Britain's largest chemical plant will remain open after Ineos secured more than £120 million of government aid in a deal designed to protect around 500 jobs at the Grangemouth petrochemicals site.
The rescue package will keep the Ineos Olefins and Polymer facility running after the future of the strategically important site was thrown into doubt earlier this year. The Government and Ineos together will invest around £150 million in the plant, which ministers have designated as critical national infrastructure.
Sir Keir Starmer said the intervention demonstrated the government's commitment to protecting industrial jobs and supporting manufacturing.
The Prime Minister said, “When we said we would protect jobs and invest in Britain's future, we meant it – and this is the proof.” “Through partnership, determination and our modern industrial strategy, we are delivering new opportunities, new investment and security for the next generation of workers in Scotland.”
Ineos founder and chairman Sir Jim Ratcliffe welcomed the funding, calling it “vital support” for UK manufacturing, despite his previous criticism of Labour's energy and investment policies.
Under the terms of the agreement, Ineos has given assurances that public funds will only be used to improve the Grangemouth site. The deal also gives the government the right to share in any future profits generated from the facility, providing some protection for taxpayers.
Ratcliffe said: “Through this partnership, Ineos and the UK Government have demonstrated their commitment to operating the site and maintaining jobs. The agreement includes safeguards to protect taxpayers' money and ensure that funding is used to strengthen the long-term future of the plant.”
The company said it had already spent more than £100 million maintaining operations at Grangemouth over the past year. However, the rescue came after Ineos closed its ethanol manufacturing facility and oil refinery earlier this year, citing high operating costs.

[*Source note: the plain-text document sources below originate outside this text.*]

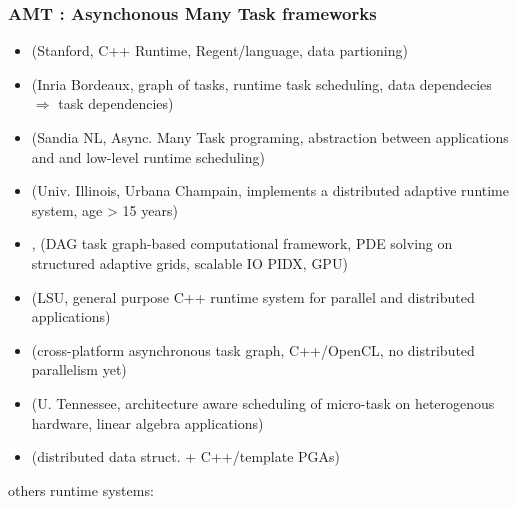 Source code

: \begin{frame}
  \frametitle{AMT : Asynchonous Many Task frameworks}
  
  \begin{itemize}
  \item {} (Stanford, C++ Runtime, Regent/language, data partioning)
  \item {} (Inria Bordeaux, graph of tasks, runtime task scheduling, data dependecies $\Rightarrow$ task dependencies)
  \item {} (Sandia NL, Async. Many Task programing, abstraction between applications and and low-level runtime scheduling)
  \item {} (Univ. Illinois, Urbana Champain, implements a distributed adaptive runtime system, age > 15 years)
  \item {}, (DAG task graph-based computational framework, PDE solving on structured adaptive grids, scalable IO PIDX, GPU)
  \item {} (LSU, general purpose C++ runtime system for parallel and distributed applications)
  \item {} (cross-platform asynchronous task graph, C++/OpenCL, no distributed parallelism yet)
  \item {} (U. Tennessee, architecture aware scheduling of micro-task on heterogenous hardware, linear algebra applications)
  \item {} (distributed data struct. + C++/template PGAs)
  \end{itemize}

  {\small
    others runtime systems: \\
  }

  
\end{frame}
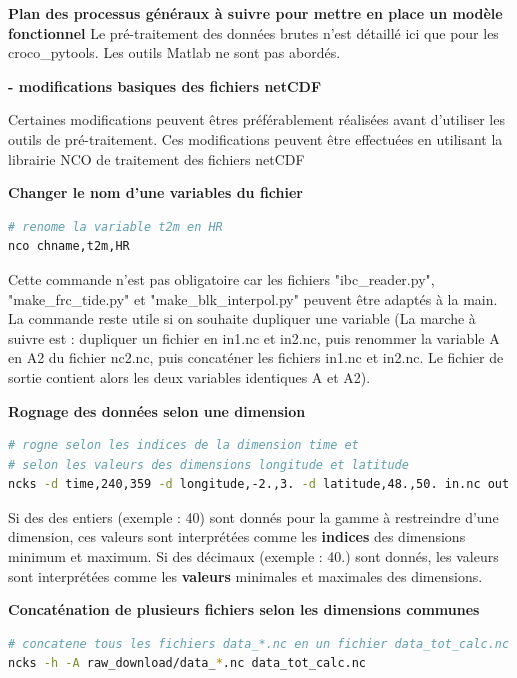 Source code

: \documentclass[10pt,a4paper,titlepage]{article}
\begin{document}
\begin{processEnv}{\textbf{Plan des processus généraux à suivre pour mettre en place un modèle fonctionnel}}
    Le pré-traitement des données brutes n'est détaillé ici que pour les croco\_pytools. Les outils Matlab ne sont pas abordés.

    \textbf{- modifications basiques des fichiers netCDF}

    Certaines modifications peuvent êtres préférablement réalisées avant d'utiliser les outils de pré-traitement. Ces modifications peuvent être effectuées en utilisant la librairie NCO de traitement des fichiers netCDF

    \begin{codeEnv}{\textbf{Changer le nom d'une variables du fichier}}
\begin{lstlisting}[language=bash]
# renome la variable t2m en HR
nco chname,t2m,HR
\end{lstlisting}
    \end{codeEnv}

    Cette commande n'est pas obligatoire car les fichiers "ibc\_reader.py", "make\_frc\_tide.py" et "make\_blk\_interpol.py" peuvent être adaptés à la main.
    La commande reste utile si on souhaite dupliquer une variable (La marche à suivre est : dupliquer un fichier en in1.nc et in2.nc, puis renommer la variable A en A2 du fichier nc2.nc, puis concaténer les fichiers in1.nc et in2.nc. Le fichier de sortie contient alors les deux variables identiques A et A2).

    \begin{codeEnv}{\textbf{Rognage des données selon une dimension}}
\begin{lstlisting}[language=bash]
# rogne selon les indices de la dimension time et
# selon les valeurs des dimensions longitude et latitude
ncks -d time,240,359 -d longitude,-2.,3. -d latitude,48.,50. in.nc out.nc
\end{lstlisting}
    \end{codeEnv}

    Si des des entiers (exemple : 40) sont donnés pour la gamme à restreindre d'une dimension, ces valeurs sont interprétées comme les \textbf{indices} des dimensions minimum et maximum. Si des décimaux (exemple : 40.) sont donnés, les valeurs sont interprétées comme les \textbf{valeurs }minimales et maximales des dimensions.

    \begin{codeEnv}{\textbf{Concaténation de plusieurs fichiers selon les dimensions communes}}
\begin{lstlisting}[language=bash]
# concatene tous les fichiers data_*.nc en un fichier data_tot_calc.nc
ncks -h -A raw_download/data_*.nc data_tot_calc.nc
\end{lstlisting}
    \end{codeEnv}


\end{processEnv}
\end{document}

Business Secretary Peter Kyle said the deal would provide much-needed certainty for workers and the wider supply chain.
“The UK Government's decision to take action will protect Grangemouth as a site of strategic national importance and safeguard 500 vital jobs in the area,” he said. “By partnering with Ineos, we are supporting the long-term future of the plant.”
The announcement comes amid a difficult period for the UK chemicals sector, which has seen a number of closures and cutbacks. Earlier this month, ExxonMobil confirmed plans to close its Mossmoran ethylene plant in Fife in February after not finding a buyer, putting more than 400 jobs at risk.
Exxon said the closure reflects the challenges of operating in the current UK economic and policy environment, citing high costs, market conditions and plant efficiency. Exxon's UK chairman Paul Greenwood has warned of “complete devastation” for Britain's refining sector, pointing to rising carbon costs not faced by foreign competitors.
Refining and chemicals are not currently covered by the UK carbon border tax, due to be implemented in 2027, which aims to protect domestic industry by imposing an equivalent carbon cost on imported goods.
Against that backdrop, ministers hope the Grangemouth deal will signal a more interventionist approach to protecting strategically important industries – even though widespread questions remain over the long-term competitiveness of UK energy-intensive manufacturing.